To decrypt data, a similar process is employed however since no private key information can leave the Key Vault or Managed HSM, each value to be decrypted relies on a remote call to service that was used to encrypt it.

Important: Before you begin

This sample code and contained classes are designed to give you a starting point of how you would accomplish these cryptographic operations using Spark. Note that these are just starting points; this code is not designed ot be run in production. Things like proper exception handling and tests would still need to be provided.

Core Components

  • A Managed Spark Environment, such as:
    • Azure Databricks
    • Azure Synapse Spark Pools
  • An Azure Cryptographic Tool, either:
    • Azure Key Vault
    • Azure Managed HSM
  • Network Connectivity between your Spark compute engine and the chosen Cryptographic tool
  • An Azure Service Principal

Performance

Spark UDFs can be costly in terms of performance, as this is a a scalar operation designed to run on each value in a dataset/dataframe. Therefore, it's important that any UDF-based approach be designed to scale with the nature of Spark. By extending the UDF API (https://spark.apache.org/docs/3.1.3/api/java/org/apache/spark/sql/api/java/UDF2.html), you can make sure that your data can processed in parallel. That said, your normal Spark performance considerations apply:

  • How is your data partitioned?
  • Will data need to be shuffled?
  • More executors do not always equal more performance, as the more workers you have the more work your driver has to manage
  • Since decryption operations require a call per value to the given cryptographic provider, latency can also be a factor, as well as API limits (see below)
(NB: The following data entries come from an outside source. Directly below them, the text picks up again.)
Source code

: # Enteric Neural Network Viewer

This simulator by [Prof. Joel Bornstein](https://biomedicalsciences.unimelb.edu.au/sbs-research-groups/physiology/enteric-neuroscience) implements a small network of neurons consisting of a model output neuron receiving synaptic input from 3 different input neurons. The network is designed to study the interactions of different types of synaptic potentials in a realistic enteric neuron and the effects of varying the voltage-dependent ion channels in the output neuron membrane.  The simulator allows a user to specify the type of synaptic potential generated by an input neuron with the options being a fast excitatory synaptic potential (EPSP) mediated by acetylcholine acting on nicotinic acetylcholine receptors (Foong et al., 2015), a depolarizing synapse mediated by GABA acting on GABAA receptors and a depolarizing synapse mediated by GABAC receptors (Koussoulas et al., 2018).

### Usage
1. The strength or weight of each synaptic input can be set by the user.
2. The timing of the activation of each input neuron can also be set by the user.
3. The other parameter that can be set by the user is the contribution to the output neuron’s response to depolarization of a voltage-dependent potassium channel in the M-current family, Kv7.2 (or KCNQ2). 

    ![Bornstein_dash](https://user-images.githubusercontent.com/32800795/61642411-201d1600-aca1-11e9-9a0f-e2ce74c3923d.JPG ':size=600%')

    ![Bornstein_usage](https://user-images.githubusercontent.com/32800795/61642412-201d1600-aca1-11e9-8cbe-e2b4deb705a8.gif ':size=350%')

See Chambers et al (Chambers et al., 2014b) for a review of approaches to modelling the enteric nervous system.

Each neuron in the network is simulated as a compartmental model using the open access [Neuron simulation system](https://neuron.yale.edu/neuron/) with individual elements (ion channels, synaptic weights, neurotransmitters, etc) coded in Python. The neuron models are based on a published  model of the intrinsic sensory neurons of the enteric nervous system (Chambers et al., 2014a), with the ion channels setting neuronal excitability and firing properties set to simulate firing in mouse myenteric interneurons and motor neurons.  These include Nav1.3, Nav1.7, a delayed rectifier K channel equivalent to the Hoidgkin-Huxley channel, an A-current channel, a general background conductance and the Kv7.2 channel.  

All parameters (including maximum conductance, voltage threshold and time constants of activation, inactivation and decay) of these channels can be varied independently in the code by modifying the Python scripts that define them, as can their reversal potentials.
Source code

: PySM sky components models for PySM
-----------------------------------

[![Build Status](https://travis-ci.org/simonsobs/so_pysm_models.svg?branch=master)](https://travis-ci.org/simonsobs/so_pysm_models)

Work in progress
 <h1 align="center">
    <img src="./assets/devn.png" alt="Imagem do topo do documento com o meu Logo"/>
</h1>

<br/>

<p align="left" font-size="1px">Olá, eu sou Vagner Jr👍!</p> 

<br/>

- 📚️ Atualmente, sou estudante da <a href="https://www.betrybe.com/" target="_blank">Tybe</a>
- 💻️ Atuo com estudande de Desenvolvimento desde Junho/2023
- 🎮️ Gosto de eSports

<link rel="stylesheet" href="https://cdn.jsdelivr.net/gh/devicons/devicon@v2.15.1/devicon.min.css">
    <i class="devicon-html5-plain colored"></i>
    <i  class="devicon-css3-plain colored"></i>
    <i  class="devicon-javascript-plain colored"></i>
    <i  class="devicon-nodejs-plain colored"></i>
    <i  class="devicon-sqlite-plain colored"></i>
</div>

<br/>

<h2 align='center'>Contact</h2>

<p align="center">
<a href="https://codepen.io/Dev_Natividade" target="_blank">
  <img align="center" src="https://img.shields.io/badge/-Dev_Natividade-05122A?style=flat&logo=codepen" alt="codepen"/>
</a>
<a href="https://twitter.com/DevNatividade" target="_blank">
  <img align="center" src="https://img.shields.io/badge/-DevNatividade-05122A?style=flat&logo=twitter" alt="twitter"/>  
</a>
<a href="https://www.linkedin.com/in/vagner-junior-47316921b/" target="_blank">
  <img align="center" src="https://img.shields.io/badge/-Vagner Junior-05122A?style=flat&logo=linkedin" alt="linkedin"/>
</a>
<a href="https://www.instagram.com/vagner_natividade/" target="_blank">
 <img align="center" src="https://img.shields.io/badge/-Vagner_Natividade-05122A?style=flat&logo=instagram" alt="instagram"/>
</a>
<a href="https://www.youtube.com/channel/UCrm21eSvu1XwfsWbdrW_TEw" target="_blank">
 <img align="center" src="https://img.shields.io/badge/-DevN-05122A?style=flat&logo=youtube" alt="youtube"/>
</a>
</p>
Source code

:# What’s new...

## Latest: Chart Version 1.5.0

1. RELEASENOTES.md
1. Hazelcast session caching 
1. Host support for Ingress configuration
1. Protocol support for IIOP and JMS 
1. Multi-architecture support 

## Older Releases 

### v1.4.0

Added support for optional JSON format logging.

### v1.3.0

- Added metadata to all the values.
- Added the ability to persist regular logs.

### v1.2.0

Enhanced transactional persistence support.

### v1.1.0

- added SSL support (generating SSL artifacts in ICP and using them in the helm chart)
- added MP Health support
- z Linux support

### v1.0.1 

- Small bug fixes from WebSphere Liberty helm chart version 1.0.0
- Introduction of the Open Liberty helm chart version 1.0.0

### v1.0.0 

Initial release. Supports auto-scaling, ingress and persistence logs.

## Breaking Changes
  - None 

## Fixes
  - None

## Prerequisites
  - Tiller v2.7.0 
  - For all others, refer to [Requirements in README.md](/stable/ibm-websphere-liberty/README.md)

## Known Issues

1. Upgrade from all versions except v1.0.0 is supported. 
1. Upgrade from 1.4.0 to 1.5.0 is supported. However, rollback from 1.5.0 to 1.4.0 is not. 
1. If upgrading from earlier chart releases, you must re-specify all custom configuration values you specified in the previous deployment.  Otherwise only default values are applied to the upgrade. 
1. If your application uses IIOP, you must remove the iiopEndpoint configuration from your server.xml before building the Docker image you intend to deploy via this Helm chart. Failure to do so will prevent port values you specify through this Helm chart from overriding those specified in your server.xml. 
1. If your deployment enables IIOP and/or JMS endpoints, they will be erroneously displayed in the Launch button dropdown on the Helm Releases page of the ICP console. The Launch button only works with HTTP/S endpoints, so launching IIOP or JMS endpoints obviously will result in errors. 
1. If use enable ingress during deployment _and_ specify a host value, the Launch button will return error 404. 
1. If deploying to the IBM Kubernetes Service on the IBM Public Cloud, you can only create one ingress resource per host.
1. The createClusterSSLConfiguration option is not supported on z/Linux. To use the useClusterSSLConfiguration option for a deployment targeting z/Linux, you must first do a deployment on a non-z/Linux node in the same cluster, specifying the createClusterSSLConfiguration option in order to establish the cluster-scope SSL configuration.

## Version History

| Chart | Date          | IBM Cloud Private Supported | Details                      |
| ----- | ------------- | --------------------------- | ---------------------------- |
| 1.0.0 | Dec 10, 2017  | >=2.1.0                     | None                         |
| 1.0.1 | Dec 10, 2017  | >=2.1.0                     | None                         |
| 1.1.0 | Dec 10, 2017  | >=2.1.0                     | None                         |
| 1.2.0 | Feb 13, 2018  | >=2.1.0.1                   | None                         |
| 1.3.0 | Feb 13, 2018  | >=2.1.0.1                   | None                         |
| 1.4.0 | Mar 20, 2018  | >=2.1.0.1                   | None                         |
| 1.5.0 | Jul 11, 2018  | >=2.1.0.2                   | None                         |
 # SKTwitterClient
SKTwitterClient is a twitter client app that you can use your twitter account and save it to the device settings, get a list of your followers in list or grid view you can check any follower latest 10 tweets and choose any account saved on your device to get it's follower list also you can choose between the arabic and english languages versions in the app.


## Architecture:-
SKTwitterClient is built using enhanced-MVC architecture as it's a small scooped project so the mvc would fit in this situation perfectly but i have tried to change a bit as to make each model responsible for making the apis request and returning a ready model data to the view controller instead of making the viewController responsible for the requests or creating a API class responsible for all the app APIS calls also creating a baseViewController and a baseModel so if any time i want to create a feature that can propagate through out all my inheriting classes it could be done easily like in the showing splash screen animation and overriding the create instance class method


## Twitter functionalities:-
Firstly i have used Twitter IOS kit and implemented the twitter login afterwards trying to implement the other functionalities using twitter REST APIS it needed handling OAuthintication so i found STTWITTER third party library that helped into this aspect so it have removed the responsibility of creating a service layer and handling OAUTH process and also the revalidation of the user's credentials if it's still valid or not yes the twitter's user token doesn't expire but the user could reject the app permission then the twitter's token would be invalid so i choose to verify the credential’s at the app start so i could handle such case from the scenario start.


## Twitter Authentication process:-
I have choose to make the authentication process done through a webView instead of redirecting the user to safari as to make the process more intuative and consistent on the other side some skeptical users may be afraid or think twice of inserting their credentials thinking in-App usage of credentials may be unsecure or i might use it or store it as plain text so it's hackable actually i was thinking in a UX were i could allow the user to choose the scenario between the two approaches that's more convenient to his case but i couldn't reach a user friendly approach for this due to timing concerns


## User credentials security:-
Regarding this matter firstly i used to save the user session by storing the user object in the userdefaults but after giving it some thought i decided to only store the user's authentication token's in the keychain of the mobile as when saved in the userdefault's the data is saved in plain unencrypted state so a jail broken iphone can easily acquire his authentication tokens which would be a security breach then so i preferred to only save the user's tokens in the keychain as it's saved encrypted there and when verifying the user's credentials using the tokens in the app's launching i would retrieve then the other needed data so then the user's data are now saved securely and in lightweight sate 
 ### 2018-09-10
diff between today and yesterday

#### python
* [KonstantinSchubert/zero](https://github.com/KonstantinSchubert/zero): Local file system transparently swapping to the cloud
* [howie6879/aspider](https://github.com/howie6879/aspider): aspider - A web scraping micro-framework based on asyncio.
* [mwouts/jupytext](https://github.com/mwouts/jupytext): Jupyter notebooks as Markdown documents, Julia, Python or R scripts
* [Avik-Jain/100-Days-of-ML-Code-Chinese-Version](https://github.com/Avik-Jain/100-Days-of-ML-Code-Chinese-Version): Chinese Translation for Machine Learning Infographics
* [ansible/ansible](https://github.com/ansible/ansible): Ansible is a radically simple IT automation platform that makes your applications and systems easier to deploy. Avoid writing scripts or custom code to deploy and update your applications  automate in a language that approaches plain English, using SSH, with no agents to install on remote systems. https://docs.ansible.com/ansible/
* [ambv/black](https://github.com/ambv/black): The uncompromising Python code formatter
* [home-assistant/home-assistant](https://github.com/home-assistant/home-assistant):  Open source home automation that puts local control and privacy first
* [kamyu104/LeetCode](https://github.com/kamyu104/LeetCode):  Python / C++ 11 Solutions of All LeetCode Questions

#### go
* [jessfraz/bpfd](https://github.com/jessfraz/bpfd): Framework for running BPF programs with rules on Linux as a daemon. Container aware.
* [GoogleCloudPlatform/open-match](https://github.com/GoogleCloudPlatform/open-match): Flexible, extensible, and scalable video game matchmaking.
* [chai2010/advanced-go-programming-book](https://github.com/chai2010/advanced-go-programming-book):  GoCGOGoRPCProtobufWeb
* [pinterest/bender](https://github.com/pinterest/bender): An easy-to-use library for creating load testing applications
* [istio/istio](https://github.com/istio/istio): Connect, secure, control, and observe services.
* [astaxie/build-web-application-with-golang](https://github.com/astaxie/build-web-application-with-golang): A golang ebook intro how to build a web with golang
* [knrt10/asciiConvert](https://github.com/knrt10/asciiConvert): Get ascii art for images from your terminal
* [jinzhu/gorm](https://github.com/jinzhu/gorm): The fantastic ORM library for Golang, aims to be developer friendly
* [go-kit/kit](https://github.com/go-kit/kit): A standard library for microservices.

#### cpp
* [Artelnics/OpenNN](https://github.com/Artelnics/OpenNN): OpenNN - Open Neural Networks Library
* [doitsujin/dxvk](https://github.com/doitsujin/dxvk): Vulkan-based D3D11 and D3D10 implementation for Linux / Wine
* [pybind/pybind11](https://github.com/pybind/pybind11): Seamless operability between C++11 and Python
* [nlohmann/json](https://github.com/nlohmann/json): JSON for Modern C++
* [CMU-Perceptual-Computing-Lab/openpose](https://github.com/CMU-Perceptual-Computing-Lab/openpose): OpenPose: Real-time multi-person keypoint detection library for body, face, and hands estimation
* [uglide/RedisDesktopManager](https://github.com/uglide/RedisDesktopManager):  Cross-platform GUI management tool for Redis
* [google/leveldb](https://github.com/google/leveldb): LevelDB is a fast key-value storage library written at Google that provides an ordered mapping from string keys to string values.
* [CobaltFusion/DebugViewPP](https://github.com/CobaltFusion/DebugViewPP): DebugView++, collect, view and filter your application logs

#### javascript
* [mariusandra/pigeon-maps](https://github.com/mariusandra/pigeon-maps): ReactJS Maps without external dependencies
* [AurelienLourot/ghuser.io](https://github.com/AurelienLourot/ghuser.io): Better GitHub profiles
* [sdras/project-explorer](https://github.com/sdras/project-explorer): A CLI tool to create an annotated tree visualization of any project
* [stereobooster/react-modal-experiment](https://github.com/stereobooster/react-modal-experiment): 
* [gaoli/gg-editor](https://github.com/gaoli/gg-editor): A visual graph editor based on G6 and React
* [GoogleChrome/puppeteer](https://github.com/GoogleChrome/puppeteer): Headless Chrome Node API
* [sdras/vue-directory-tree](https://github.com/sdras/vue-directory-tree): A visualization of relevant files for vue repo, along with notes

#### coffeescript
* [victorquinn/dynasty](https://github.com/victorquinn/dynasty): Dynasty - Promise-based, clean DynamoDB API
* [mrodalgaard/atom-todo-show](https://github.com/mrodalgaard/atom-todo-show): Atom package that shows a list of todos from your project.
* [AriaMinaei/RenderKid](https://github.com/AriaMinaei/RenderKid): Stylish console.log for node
To provide a baseline of what kind of performance you can expect, this solution was tested using Azure Databricks under different cluster sizes and compute SKUs. It was also tested against Azure Key Vault and Azure Managed HSM against different record set sizes of 100, 500, 5000, 50000, and 500000 rows, with average runtimes graphed and charted below.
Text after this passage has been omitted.